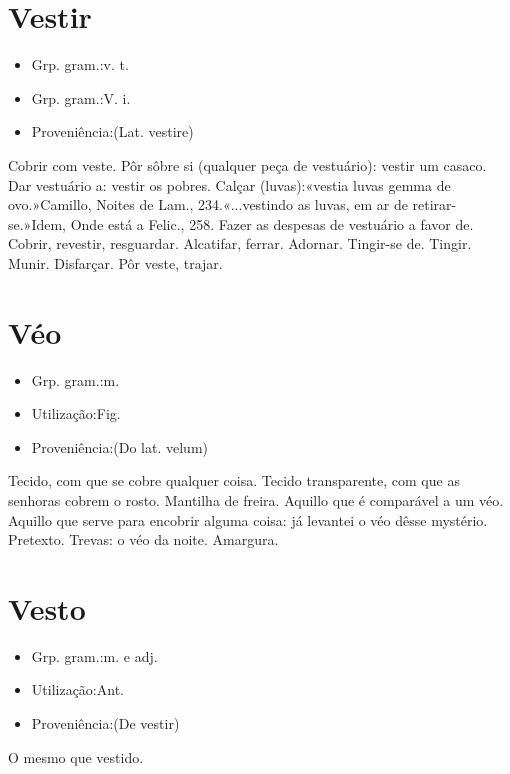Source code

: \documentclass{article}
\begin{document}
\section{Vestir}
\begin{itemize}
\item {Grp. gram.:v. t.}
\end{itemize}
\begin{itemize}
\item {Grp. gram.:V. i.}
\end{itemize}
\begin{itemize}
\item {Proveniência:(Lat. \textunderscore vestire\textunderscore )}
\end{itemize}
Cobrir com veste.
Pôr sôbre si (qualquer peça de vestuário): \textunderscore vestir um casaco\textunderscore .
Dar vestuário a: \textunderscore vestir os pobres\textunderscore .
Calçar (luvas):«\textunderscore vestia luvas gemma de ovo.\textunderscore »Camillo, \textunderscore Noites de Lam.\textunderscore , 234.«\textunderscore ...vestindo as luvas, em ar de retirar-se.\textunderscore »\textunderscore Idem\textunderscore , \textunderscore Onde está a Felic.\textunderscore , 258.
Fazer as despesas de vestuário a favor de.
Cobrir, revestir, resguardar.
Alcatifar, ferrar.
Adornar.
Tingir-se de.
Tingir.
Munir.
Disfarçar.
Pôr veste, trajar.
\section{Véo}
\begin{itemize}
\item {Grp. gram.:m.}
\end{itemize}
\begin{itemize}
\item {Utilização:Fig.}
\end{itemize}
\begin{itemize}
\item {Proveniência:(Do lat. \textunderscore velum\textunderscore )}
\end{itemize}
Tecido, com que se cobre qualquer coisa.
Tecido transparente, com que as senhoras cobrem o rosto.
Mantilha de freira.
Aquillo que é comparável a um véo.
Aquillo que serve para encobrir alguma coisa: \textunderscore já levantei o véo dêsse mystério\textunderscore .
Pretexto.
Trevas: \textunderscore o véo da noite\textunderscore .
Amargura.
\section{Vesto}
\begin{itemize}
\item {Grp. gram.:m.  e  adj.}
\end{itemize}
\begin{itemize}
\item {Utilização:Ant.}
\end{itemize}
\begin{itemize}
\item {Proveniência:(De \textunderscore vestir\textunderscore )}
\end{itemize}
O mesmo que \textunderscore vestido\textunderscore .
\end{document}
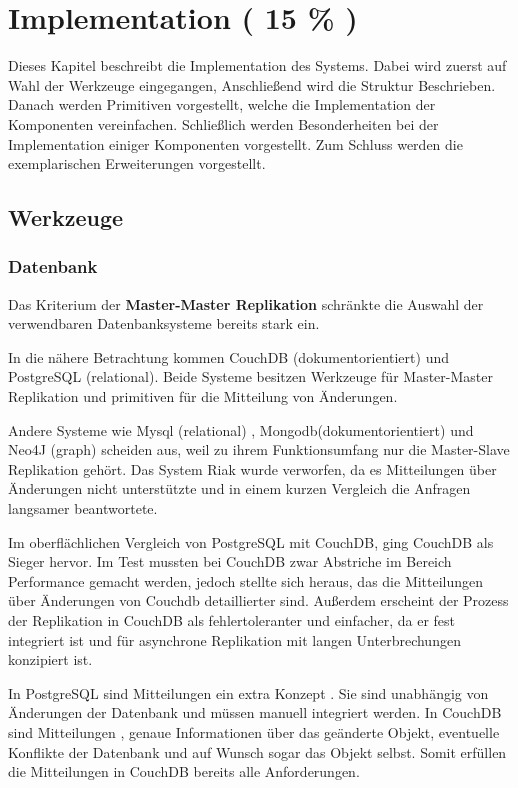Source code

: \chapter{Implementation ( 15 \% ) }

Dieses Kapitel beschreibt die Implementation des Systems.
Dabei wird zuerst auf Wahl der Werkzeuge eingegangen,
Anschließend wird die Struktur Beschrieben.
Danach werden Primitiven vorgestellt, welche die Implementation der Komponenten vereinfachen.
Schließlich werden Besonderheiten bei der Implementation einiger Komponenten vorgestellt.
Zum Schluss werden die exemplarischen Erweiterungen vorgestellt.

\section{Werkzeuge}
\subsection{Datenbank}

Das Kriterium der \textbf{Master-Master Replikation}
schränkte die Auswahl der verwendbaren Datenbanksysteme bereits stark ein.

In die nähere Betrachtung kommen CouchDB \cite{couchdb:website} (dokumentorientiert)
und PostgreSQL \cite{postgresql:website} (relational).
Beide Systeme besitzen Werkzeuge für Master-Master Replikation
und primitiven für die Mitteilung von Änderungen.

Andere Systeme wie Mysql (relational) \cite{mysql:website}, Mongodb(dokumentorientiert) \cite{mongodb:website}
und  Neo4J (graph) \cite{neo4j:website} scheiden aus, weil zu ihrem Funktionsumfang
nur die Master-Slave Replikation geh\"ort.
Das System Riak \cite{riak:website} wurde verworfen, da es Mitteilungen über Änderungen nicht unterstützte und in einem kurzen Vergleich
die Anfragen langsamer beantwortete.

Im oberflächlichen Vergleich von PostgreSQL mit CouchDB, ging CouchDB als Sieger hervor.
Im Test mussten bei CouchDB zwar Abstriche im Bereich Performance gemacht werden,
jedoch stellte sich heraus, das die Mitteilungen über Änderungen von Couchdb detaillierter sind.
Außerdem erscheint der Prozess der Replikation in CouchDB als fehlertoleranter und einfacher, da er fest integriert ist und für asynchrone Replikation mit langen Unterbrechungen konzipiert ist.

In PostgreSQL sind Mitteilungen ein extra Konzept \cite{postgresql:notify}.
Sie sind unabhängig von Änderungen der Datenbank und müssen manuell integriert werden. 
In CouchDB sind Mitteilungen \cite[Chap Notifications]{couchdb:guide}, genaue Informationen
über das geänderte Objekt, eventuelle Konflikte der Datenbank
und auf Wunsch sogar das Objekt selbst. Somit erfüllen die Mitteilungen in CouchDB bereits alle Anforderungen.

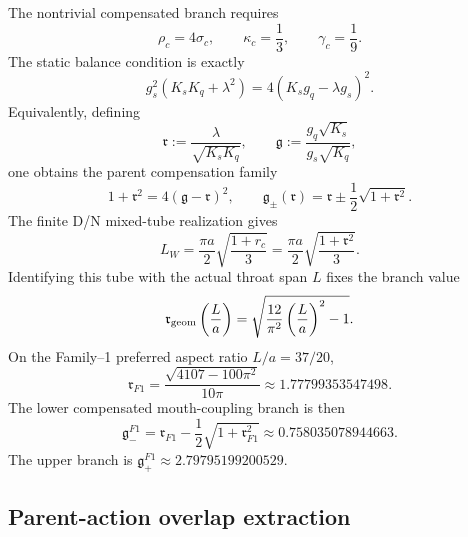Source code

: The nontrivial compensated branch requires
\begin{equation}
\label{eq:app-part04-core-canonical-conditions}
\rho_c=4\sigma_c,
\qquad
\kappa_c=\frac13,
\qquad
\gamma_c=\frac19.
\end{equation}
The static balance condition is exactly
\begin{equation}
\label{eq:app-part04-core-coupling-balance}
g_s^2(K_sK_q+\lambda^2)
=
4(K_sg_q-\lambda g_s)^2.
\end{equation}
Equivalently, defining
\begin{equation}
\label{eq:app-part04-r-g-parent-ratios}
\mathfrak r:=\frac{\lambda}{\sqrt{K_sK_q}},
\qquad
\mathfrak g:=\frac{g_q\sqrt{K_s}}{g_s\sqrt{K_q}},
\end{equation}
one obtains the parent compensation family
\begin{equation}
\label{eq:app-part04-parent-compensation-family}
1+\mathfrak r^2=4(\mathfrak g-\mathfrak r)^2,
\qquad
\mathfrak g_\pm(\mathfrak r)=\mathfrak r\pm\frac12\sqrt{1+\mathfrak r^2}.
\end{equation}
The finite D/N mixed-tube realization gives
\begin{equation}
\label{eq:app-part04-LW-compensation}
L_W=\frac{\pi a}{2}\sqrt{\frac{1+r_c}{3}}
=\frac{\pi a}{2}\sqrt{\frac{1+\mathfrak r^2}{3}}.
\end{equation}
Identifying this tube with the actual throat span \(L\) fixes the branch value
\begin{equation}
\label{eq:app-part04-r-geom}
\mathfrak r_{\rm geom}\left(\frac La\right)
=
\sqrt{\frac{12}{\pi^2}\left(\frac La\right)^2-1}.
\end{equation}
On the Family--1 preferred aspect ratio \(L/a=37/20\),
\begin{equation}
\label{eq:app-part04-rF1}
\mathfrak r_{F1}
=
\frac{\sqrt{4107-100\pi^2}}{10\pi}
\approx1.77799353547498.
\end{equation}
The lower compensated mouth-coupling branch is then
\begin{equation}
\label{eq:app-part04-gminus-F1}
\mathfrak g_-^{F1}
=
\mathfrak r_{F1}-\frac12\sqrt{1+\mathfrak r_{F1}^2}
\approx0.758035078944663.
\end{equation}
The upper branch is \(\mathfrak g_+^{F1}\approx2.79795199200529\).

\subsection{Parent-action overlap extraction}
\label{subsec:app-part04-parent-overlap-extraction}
__________
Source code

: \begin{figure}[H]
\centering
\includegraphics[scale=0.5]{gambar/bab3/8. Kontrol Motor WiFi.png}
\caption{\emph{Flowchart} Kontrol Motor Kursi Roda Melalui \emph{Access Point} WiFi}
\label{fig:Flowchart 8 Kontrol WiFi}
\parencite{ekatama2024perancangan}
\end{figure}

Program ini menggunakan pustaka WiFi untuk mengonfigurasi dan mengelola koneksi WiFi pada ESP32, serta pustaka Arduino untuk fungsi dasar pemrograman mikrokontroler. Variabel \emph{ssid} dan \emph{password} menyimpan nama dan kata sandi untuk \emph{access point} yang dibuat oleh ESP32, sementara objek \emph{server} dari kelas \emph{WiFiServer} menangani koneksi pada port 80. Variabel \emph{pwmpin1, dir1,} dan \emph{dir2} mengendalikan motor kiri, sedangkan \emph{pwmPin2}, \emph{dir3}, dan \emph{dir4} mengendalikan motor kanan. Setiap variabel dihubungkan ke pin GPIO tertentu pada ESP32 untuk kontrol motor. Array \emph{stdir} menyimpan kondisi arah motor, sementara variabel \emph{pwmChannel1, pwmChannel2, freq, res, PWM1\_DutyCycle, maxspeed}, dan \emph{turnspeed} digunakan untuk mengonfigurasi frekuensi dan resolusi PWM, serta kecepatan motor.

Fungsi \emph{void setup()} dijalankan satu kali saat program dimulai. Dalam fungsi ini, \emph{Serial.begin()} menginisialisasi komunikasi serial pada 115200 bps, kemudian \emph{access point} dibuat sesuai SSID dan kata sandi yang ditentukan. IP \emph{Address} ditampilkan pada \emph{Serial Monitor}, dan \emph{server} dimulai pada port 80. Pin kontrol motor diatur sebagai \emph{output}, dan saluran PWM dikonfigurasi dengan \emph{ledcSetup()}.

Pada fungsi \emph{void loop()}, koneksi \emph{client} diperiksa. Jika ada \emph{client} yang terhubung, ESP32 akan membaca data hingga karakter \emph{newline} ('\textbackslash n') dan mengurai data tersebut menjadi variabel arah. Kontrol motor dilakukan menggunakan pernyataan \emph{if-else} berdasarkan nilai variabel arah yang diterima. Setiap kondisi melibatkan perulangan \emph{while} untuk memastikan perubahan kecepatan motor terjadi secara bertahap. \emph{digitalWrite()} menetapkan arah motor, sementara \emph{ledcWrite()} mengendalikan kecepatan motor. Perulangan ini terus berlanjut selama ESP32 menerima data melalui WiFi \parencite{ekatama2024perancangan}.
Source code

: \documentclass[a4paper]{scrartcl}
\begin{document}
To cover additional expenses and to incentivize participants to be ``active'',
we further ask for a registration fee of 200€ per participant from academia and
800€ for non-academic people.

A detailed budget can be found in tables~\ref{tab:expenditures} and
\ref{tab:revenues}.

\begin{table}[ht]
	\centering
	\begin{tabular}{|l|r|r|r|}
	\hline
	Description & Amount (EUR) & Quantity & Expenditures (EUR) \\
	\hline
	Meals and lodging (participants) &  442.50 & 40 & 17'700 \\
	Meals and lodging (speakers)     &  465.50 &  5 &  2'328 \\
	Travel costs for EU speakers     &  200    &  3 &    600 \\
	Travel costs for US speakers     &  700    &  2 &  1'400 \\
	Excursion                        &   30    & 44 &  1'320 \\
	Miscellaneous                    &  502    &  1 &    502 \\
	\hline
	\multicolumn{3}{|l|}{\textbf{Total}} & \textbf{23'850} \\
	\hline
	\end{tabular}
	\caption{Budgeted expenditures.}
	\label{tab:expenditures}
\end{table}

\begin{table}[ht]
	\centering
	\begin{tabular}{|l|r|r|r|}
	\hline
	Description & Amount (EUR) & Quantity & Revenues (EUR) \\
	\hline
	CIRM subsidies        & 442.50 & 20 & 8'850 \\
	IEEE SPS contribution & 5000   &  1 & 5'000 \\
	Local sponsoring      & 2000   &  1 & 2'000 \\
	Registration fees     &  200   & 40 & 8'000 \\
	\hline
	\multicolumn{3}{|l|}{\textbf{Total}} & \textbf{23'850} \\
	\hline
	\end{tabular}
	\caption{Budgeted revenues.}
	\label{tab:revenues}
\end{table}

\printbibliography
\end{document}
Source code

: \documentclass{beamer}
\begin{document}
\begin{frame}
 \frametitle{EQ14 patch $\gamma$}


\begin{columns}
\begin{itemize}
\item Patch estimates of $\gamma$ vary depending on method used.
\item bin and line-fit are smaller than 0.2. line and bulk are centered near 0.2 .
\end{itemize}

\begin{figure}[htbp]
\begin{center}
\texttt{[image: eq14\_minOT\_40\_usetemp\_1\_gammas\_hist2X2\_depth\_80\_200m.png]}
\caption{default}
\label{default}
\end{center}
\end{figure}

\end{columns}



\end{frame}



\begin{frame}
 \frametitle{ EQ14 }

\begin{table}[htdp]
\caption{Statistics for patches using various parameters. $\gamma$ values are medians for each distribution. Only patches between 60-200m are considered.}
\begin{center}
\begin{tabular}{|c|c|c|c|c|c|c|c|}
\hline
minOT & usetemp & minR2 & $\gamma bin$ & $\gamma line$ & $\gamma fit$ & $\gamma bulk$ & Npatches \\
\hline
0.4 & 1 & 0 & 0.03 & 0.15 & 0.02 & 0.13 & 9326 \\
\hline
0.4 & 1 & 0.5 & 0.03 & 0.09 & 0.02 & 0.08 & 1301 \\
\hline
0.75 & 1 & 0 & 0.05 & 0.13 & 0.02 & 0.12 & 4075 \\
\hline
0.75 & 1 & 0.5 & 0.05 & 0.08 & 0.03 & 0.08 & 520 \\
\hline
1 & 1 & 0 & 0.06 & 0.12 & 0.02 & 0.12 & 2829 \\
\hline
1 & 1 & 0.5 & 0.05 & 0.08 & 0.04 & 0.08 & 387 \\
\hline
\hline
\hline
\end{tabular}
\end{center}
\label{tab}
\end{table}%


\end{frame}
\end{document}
__________
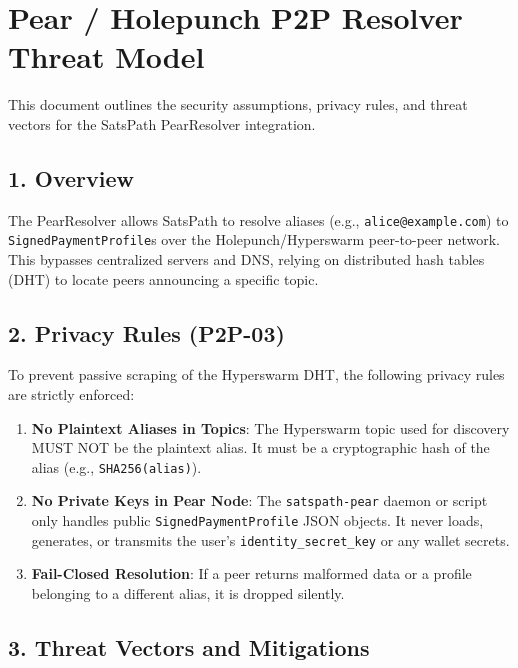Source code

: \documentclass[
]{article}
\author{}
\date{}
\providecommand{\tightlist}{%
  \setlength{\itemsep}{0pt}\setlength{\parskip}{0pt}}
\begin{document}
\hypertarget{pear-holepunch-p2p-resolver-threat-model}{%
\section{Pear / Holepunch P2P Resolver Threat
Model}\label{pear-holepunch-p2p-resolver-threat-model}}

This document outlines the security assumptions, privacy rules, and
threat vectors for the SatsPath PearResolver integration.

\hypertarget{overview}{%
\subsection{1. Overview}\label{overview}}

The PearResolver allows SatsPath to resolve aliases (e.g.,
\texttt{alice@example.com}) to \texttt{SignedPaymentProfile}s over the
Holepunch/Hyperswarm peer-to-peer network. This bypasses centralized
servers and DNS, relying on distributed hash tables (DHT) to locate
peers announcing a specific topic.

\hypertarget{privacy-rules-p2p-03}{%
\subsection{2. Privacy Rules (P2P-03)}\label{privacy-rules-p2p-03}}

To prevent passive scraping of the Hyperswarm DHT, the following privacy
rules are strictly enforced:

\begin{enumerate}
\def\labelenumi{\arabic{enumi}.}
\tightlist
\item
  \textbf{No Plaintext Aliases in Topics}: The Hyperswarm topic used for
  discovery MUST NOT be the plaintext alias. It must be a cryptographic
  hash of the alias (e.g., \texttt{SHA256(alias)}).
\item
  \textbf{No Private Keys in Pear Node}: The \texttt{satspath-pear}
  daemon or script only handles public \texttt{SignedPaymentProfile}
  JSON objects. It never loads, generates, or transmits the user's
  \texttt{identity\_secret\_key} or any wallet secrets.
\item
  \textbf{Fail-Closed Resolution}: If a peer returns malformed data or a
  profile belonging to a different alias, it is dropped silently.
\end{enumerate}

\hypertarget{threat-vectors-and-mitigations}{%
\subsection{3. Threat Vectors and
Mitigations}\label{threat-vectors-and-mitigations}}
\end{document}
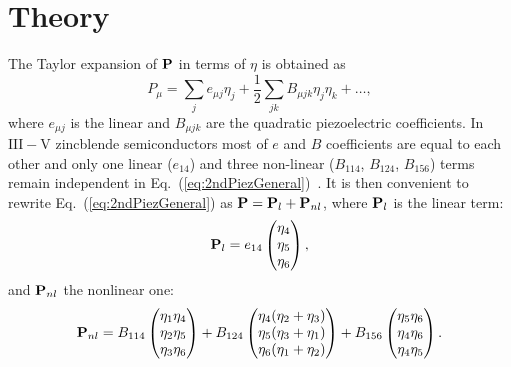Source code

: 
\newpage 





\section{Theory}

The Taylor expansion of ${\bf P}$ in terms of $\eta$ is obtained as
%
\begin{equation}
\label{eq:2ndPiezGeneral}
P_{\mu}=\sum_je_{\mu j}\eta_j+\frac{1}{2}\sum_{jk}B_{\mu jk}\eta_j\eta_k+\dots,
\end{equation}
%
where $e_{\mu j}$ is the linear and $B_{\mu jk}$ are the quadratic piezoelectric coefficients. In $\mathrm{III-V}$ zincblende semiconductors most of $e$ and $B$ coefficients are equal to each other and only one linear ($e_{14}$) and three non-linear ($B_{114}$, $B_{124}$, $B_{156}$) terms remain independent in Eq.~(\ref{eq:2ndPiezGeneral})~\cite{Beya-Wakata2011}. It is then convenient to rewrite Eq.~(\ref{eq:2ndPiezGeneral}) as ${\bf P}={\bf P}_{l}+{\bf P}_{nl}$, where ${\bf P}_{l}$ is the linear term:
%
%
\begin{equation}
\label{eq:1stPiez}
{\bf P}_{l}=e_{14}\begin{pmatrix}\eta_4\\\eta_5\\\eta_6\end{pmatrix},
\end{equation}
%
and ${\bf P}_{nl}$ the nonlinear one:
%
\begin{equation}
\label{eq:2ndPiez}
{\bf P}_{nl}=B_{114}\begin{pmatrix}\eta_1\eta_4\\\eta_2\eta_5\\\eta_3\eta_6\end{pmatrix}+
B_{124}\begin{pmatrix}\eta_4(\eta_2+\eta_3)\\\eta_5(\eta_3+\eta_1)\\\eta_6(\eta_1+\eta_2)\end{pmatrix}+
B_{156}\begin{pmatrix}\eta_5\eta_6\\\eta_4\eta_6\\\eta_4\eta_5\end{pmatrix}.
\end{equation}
__________
> _WHAT THE TASK REQUIRES_
From the entries above, extract each line containing "qualquer".

> _ANSWER SECTION_
Pôr sôbre si (qualquer peça de vestuário): \textunderscore vestir um casaco\textunderscore .
Tecido, com que se cobre qualquer coisa.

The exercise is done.